To be clear, the cluster installed by this playbook isn't high available.
On the hardware side of things, at least 2 major points of failure remain :
- Single internet link
- Single power delivery (alleviated by a UPS)
Also as it's a home setup, it's obviously not replicated across multiple sites.
On the software stack side however, most of the components are configured to be "high-available ready". By that I mean that the cluster I've built isn't sized to be HA, but it's "only" a matter of throwing more CPUs / RAM at it.
dnsmasq is used for local resolution.
It's installed on the 3 master nodes, and all nodes in the cluster are configured to used them.
HighAvailability : dnsmasq tolerates the loss of 2 master nodes
Kubernetes is installed using 3 master nodes, using the stacked etcd topology
The apiserver is accessed though a HAProxy that distributes requests across the 3 master nodes.
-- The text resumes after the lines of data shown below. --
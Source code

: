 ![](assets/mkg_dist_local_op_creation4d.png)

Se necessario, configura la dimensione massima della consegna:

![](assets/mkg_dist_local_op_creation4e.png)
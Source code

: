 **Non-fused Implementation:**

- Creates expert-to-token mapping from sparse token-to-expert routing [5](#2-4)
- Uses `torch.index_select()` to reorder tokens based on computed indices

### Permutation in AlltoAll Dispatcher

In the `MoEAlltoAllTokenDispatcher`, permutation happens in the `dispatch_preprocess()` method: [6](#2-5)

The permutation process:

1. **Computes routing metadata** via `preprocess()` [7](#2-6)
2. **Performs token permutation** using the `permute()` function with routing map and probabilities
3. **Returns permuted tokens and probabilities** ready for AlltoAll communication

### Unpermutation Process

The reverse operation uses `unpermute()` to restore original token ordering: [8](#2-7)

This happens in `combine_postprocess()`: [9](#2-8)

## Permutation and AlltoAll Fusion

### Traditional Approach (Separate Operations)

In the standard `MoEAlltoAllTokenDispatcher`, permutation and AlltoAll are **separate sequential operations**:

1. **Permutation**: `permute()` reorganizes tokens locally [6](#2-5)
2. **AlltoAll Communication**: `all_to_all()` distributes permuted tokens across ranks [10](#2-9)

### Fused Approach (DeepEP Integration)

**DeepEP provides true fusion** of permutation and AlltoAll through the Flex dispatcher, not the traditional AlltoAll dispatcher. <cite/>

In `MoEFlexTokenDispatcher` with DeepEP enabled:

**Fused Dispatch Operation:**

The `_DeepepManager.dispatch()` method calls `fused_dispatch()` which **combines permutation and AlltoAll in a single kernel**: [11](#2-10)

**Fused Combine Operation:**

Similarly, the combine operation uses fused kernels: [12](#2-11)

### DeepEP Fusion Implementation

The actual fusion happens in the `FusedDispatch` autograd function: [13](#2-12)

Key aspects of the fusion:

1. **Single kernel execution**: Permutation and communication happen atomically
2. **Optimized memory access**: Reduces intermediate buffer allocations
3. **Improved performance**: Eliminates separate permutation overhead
HighAvailability : Kubernetes tolerates the loss of 1 master node
All persistent volumes use Longhorn.
The Longhorn provisionner is deployed at least on our 3 master nodes. The Longhorn volumes are using at 2 or 3 replicas.
HighAvailability : Longhorn tolerates the loss of at least 1 node
Keepalived is used to be sure we have an HA virtual IP.
On each master node, an NGinx instance is configured to access all the published services.
master-1 is set as the default master node, with master-2 and master-3 as backups.
HighAvailability : Reverse proxy tolerates the loss of 2 master nodes
There are 2 limitations with this setup :
master-1 is responsible for SSL cert renewal using certbot.
If it stays down for a long period, SSL certs will expire.
Traffic is not load balanced between the 3 NGinx instances.
Finally on the applications side, it's a bit more hit-and-miss. But mostly miss.
The private registry is scaled to 2 instances, and could be scaled up even more if required.
It is scaled to 2 instances by default to be mostly HA.
DNS queries are logged to a PostgreSQL database. A Redis database is used to share state between Blocky instances.
PostgreSQL and Redis are only using 1 instance. If they go down, Blocky will still work, with the following limitations :
- DNS queries log fall back to stdout
- state is not shared between Blocky instances
This is the best compromise to still have DNS when a node goes down, but avoid consuming too much resources to build HA PostgreSQL and Redis clusters.